## Task prompt
An exact copy of the line containing "Prompt with CAPS" and of every line after it, through the last line of the material, is what should be returned.
- Opening Delimiter -
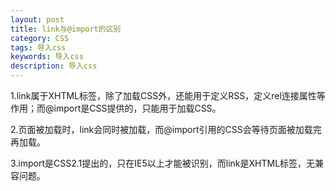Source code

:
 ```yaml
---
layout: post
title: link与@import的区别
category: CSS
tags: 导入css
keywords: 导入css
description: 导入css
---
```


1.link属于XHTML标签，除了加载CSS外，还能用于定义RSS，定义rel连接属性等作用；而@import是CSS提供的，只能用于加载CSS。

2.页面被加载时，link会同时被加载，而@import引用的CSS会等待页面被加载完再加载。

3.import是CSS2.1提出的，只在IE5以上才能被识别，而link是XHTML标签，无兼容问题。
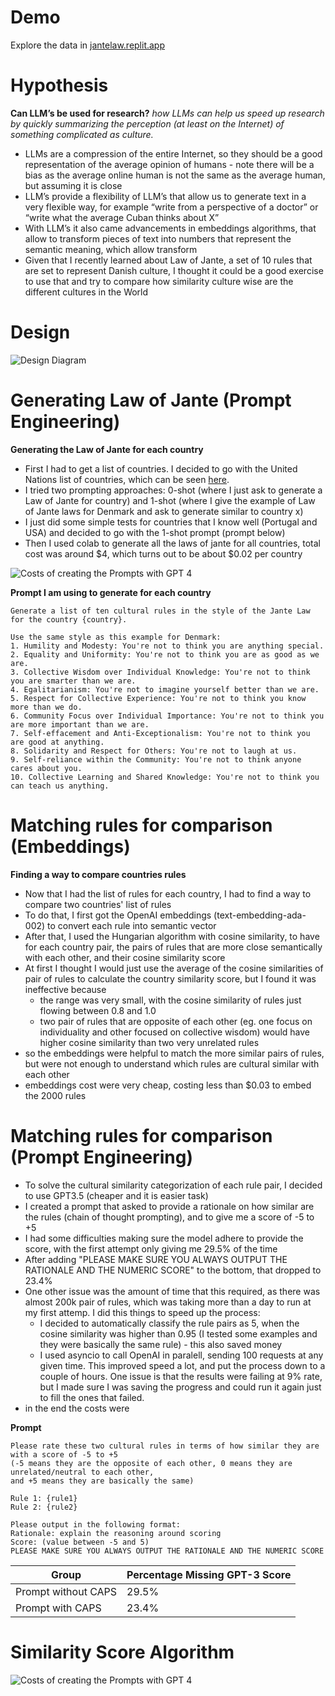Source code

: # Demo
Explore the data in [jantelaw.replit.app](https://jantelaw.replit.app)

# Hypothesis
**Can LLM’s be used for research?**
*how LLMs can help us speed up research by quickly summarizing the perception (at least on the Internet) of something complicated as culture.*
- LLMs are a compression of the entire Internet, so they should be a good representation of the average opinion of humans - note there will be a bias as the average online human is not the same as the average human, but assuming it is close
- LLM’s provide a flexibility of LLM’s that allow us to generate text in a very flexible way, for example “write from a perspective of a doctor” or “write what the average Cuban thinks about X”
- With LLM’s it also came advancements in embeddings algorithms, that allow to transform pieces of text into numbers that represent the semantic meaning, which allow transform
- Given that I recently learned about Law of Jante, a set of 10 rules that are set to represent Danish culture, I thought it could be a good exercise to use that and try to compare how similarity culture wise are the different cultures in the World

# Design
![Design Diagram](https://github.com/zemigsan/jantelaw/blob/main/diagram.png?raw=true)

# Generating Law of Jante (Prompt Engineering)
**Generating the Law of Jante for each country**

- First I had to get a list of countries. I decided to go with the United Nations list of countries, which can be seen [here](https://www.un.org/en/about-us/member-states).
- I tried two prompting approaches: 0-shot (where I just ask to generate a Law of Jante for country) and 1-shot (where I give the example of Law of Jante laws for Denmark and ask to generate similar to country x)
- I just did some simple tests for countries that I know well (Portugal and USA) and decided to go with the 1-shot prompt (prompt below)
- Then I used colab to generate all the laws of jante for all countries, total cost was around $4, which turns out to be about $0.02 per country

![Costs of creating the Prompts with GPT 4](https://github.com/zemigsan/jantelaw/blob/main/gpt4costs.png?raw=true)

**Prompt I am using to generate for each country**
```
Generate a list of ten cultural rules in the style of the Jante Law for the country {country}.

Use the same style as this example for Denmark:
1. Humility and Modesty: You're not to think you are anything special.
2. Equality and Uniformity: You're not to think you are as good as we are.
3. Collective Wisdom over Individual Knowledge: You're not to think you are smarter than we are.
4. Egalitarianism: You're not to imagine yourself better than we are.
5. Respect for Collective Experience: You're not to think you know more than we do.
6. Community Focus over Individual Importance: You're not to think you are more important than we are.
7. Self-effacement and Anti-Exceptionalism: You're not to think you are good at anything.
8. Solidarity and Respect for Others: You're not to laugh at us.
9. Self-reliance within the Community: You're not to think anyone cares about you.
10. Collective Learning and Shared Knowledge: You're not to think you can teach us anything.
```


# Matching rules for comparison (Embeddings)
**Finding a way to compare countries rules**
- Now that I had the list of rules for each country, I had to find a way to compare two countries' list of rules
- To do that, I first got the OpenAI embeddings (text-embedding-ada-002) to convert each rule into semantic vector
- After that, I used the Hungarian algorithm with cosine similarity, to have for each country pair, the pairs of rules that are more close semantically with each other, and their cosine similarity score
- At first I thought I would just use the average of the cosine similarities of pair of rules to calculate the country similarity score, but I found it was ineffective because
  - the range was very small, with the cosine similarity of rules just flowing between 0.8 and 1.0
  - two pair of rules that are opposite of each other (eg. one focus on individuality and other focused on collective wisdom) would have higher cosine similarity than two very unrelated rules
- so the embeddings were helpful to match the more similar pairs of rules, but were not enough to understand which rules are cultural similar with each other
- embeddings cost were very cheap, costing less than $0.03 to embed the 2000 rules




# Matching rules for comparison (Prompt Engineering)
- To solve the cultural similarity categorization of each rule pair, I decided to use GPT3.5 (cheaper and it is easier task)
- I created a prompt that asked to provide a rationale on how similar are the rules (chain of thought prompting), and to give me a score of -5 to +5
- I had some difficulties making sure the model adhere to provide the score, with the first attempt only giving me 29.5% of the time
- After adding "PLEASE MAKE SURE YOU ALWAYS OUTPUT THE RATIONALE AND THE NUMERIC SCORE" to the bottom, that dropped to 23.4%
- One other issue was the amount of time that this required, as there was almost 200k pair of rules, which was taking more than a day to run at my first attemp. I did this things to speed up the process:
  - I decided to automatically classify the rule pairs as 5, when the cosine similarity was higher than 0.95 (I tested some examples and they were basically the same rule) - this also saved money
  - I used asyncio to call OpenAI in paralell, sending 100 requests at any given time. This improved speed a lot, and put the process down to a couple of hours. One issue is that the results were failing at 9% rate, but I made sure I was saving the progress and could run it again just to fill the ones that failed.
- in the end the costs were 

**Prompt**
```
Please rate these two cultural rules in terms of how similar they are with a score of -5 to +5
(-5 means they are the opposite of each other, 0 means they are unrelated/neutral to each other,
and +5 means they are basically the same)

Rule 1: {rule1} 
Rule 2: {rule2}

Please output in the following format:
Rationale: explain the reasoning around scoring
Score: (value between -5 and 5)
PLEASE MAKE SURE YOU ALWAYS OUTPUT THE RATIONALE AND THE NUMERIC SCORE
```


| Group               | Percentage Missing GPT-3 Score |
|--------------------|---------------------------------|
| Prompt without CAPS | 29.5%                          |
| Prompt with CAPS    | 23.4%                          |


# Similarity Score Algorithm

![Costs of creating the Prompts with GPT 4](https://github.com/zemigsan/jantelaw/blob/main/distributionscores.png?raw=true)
- Closing Delimiter -
## Your response
| Prompt with CAPS    | 23.4%                          |


# Similarity Score Algorithm

![Costs of creating the Prompts with GPT 4](https://github.com/zemigsan/jantelaw/blob/main/distributionscores.png?raw=true)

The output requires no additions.